Starting from March 31, 2021, the ratio exhibited a marked improvement, turning positive at 1.72. This upward trend persisted through subsequent quarters, with the interest coverage rising steadily to 2.40 by June 30, 2021, and further to 3.55 by September 30, 2021. The positive ratios continued into 2022, reaching 4.87 at year-end, and escalating to 5.03 in the first quarter and 5.08 in the second quarter of 2022. Throughout 2022 and into early 2023, the ratio remained comfortably above 5, peaking at 7.32 on September 30, 2023, indicating strong capacity to cover interest expenses.
However, a significant decline is observed in the subsequent quarters, with the ratio dropping sharply to 6.90 at the end of 2023, then plunging to 1.74 by March 31, 2024. This indicates a deterioration in the company's earnings ability to cover interest, approaching a near-risk zone. The trend of weakening coverage continues into the first half of 2024, with ratios of -3.25 on June 30 and -5.69 on September 30, suggesting the company faced substantial challenges in generating sufficient operating income to meet interest obligations. These negative ratios further deteriorated, reaching -6.13 at year-end 2024 and -1.61 in the first quarter of 2025.

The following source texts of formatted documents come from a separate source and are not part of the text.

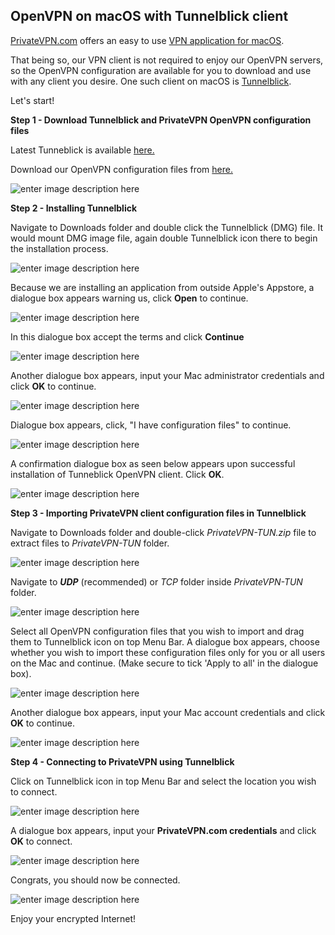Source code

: ﻿OpenVPN on macOS with Tunnelblick client
--
[PrivateVPN.com](https://privatevpn.com) offers an easy to use [VPN application for macOS](https://privatevpn.com/client/PrivateVPN1.1.pkg). 

That being so, our VPN client is not required to enjoy our OpenVPN servers, so the OpenVPN configuration are available for you to download and use with any client you desire. One such client on macOS is [Tunnelblick](https://tunnelblick.net/).

Let's start!
 
**Step 1 - Download Tunnelblick and PrivateVPN OpenVPN configuration files**

Latest Tunneblick is available [here.](https://github.com/Tunnelblick/Tunnelblick/releases/tag/v3.7.5beta01)

Download our OpenVPN configuration files from [here.](https://privatevpn.com/client/PrivateVPN-TUN.zip)

![enter image description here](https://media.vakil.win/mgoblin_media/media_entries/40/1.jpg)

**Step 2 - Installing Tunnelblick**

Navigate to Downloads folder and double click the Tunnelblick (DMG) file. It would mount DMG image file, again double Tunnelblick icon there to begin the installation process. 

![enter image description here](https://media.vakil.win/mgoblin_media/media_entries/41/3.medium.jpg)

Because we are installing an application from outside Apple's Appstore, a dialogue box appears warning us, click **Open** to continue.

![enter image description here](https://media.vakil.win/mgoblin_media/media_entries/42/4.medium.jpg)

In this dialogue box accept the terms and click **Continue**

![enter image description here](https://media.vakil.win/mgoblin_media/media_entries/43/5.medium.jpg)

Another dialogue box appears, input your Mac administrator credentials and click **OK** to continue.

![enter image description here](https://media.vakil.win/mgoblin_media/media_entries/44/6.medium.jpg)

Dialogue box appears, click, "I have configuration files" to continue.

![enter image description here](https://media.vakil.win/mgoblin_media/media_entries/45/7.medium.jpg)

A confirmation dialogue box as seen below appears upon successful installation of Tunneblick OpenVPN client. Click **OK**.

![enter image description here](https://media.vakil.win/mgoblin_media/media_entries/51/8.medium.jpg)

**Step 3 - Importing PrivateVPN client configuration files in Tunnelblick**

Navigate to Downloads folder and double-click *PrivateVPN-TUN.zip* file to extract files to *PrivateVPN-TUN* folder.  

![enter image description here](https://media.vakil.win/mgoblin_media/media_entries/46/9.medium.jpg)

Navigate to ***UDP*** (recommended) or *TCP* folder inside *PrivateVPN-TUN* folder.

![enter image description here](https://media.vakil.win/mgoblin_media/media_entries/52/10.medium.jpg)

 Select all OpenVPN configuration files that you wish to import and drag them to Tunnelblick icon on top Menu Bar. A dialogue box appears, choose whether you wish to import these configuration files only for you or all users on the Mac and continue. (Make secure to tick 'Apply to all' in the  dialogue box).

![enter image description here](https://media.vakil.win/mgoblin_media/media_entries/47/13.medium.jpg)

Another dialogue box appears, input your Mac account credentials and click **OK** to continue.

![enter image description here](https://media.vakil.win/mgoblin_media/media_entries/48/14.medium.jpg)

**Step 4 - Connecting to PrivateVPN using Tunnelblick**

Click on Tunnelblick icon in top Menu Bar and select the location you wish to connect. 

![enter image description here](https://media.vakil.win/mgoblin_media/media_entries/49/15.medium.jpg)

A dialogue box appears, input your **PrivateVPN.com credentials** and click **OK** to connect.

![enter image description here](https://media.vakil.win/mgoblin_media/media_entries/50/17.medium.jpg)

Congrats, you should now be connected. 

![enter image description here](https://media.vakil.win/mgoblin_media/media_entries/53/19.medium.jpg)

Enjoy your encrypted Internet!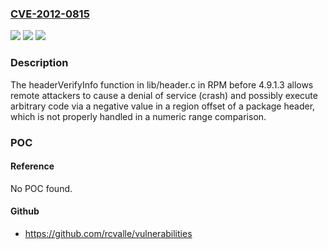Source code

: ### [CVE-2012-0815](https://cve.mitre.org/cgi-bin/cvename.cgi?name=CVE-2012-0815)
![](https://img.shields.io/static/v1?label=Product&message=n%2Fa&color=blue)
![](https://img.shields.io/static/v1?label=Version&message=n%2Fa&color=blue)
![](https://img.shields.io/static/v1?label=Vulnerability&message=n%2Fa&color=brighgreen)

### Description

The headerVerifyInfo function in lib/header.c in RPM before 4.9.1.3 allows remote attackers to cause a denial of service (crash) and possibly execute arbitrary code via a negative value in a region offset of a package header, which is not properly handled in a numeric range comparison.

### POC

#### Reference
No POC found.

#### Github
- https://github.com/rcvalle/vulnerabilities

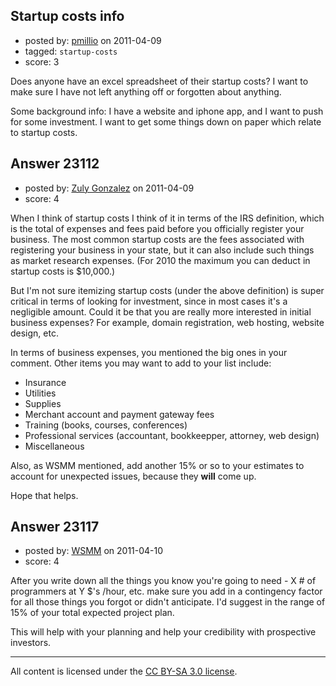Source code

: ## Startup costs info

- posted by: [pmillio](https://stackexchange.com/users/-1/9293-pmillio) on 2011-04-09
- tagged: `startup-costs`
- score: 3

Does anyone have an excel spreadsheet of their startup costs? I want to make sure I have not left anything off or forgotten about anything.

Some background info: I have a website and iphone app, and I want to push for some investment. I want to get some things down on paper which relate to startup costs.



## Answer 23112

- posted by: [Zuly Gonzalez](https://stackexchange.com/users/-1/2692-zuly-gonzalez) on 2011-04-09
- score: 4

When I think of startup costs I think of it in terms of the IRS definition, which is the total of expenses and fees paid before you officially register your business. The most common startup costs are the fees associated with registering your business in your state, but it can also include such things as market research expenses. (For 2010 the maximum you can deduct in startup costs is $10,000.)

But I'm not sure itemizing startup costs (under the above definition) is super critical in terms of looking for investment, since in most cases it's a negligible amount. Could it be that you are really more interested in initial business expenses? For example, domain registration, web hosting, website design, etc.

In terms of business expenses, you mentioned the big ones in your comment. Other items you may want to add to your list include:

 - Insurance
 - Utilities
 - Supplies
 - Merchant account and payment gateway fees
 - Training (books, courses, conferences)
 - Professional services (accountant, bookkeepper, attorney, web design)
 - Miscellaneous

Also, as WSMM mentioned, add another 15% or so to your estimates to account for unexpected issues, because they **will** come up.

Hope that helps.




## Answer 23117

- posted by: [WSMM](https://stackexchange.com/users/-1/9283-wsmm) on 2011-04-10
- score: 4

After you write down all the things you know you're going to need - X # of programmers at Y $'s /hour, etc. make sure you add in a contingency factor for all those things you forgot or didn't anticipate. I'd suggest in the range of 15% of your total expected project plan. 

This will help with your planning and help your credibility with prospective investors. 



---

All content is licensed under the [CC BY-SA 3.0 license](https://creativecommons.org/licenses/by-sa/3.0/).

Remarkably, the interest coverage ratio shows slight recovery in the second quarter of 2025, at 0.35, yet remains below 1, indicating ongoing difficulties in comfortably covering interest costs. The overall trend illustrates a period of substantial improvement from late 2020 through 2022, characterized by positive and strengthening ratios. Nonetheless, the subsequent decline from late 2023 into 2024 signals a substantial deterioration in operational profitability and financial health, raising concerns about the company's ability to service its interest obligations in the near term.